─── DATA TO USE ───

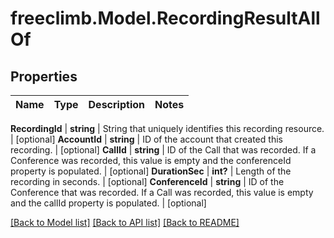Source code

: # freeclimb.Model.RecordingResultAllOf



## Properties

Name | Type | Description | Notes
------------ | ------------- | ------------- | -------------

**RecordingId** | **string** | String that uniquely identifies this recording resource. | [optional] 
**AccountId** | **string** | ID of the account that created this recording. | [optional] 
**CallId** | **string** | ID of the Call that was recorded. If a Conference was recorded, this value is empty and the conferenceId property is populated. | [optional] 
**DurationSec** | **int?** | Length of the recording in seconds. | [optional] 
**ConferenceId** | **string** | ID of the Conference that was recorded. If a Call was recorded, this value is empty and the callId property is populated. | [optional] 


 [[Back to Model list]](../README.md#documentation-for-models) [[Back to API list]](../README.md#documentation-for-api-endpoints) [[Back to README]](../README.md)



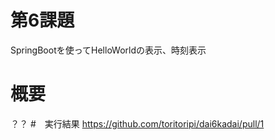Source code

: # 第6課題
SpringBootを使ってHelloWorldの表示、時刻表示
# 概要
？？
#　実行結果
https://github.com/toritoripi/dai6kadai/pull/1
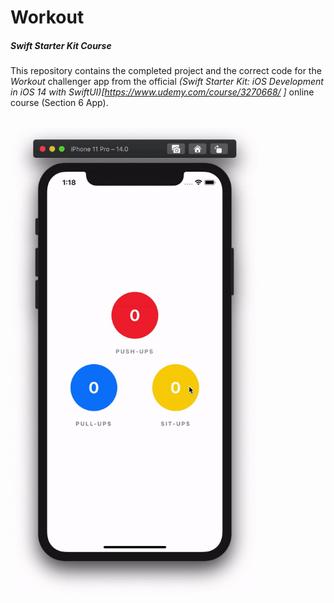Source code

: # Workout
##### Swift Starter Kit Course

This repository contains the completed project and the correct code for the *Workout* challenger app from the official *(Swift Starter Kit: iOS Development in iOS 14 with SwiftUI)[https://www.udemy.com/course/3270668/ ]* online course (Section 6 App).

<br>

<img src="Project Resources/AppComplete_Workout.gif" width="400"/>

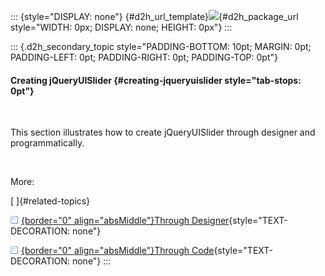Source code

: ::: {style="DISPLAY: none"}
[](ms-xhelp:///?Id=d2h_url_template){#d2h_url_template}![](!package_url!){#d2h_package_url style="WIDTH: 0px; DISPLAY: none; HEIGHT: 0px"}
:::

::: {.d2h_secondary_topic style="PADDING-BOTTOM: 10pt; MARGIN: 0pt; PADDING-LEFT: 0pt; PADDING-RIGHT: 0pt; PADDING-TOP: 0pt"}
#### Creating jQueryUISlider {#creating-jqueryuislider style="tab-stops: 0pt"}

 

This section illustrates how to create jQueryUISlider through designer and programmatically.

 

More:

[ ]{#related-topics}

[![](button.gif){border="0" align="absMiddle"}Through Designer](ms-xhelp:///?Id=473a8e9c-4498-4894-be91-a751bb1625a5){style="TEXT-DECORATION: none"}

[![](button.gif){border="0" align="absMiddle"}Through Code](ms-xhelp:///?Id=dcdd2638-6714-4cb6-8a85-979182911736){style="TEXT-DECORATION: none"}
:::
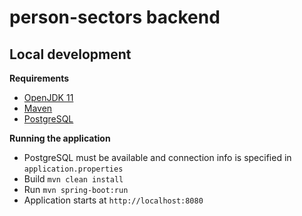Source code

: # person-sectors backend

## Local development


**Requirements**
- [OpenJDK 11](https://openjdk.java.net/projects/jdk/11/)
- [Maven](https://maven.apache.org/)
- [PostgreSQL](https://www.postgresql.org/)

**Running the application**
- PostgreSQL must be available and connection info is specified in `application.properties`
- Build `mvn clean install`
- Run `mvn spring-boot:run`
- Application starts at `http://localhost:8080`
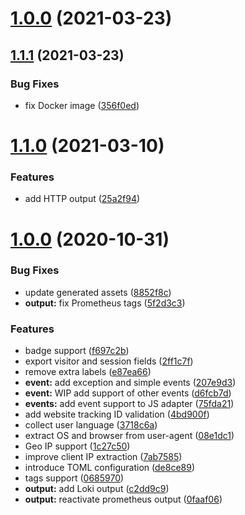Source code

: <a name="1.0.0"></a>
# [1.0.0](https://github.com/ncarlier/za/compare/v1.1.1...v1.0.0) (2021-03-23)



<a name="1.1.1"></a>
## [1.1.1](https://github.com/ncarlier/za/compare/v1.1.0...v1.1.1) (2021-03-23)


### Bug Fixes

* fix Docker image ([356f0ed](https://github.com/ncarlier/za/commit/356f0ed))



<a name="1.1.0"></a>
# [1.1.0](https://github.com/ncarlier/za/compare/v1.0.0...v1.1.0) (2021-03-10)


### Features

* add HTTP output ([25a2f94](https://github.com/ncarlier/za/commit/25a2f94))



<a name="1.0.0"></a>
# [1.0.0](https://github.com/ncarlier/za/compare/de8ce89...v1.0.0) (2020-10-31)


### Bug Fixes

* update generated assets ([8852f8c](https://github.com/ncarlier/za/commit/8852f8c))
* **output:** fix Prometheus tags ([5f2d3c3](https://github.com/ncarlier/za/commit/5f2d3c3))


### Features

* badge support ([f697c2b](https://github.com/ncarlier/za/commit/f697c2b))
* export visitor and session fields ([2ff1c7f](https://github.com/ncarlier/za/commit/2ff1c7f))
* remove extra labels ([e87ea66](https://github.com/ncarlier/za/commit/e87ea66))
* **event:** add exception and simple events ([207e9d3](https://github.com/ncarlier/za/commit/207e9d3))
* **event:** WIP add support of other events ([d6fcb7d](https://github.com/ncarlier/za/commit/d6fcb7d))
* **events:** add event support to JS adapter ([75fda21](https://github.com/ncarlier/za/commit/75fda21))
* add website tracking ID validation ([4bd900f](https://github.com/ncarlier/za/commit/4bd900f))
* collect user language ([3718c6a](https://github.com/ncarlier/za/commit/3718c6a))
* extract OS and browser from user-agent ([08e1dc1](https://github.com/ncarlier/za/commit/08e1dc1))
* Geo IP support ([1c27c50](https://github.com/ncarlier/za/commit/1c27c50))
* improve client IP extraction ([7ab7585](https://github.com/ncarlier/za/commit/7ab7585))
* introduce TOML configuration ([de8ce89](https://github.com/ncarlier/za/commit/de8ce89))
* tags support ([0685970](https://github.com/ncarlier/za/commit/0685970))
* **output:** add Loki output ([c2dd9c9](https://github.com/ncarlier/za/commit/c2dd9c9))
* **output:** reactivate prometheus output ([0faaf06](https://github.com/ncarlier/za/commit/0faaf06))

───

*YOUR OBJECTIVE*:
All lines above from the one holding "export visitor and" to the one holding "WIP add support", inclusive, are to be copied exactly; no other line is wanted.

*ANSWER BELOW*:
* export visitor and session fields ([2ff1c7f](https://github.com/ncarlier/za/commit/2ff1c7f))
* remove extra labels ([e87ea66](https://github.com/ncarlier/za/commit/e87ea66))
* **event:** add exception and simple events ([207e9d3](https://github.com/ncarlier/za/commit/207e9d3))
* **event:** WIP add support of other events ([d6fcb7d](https://github.com/ncarlier/za/commit/d6fcb7d))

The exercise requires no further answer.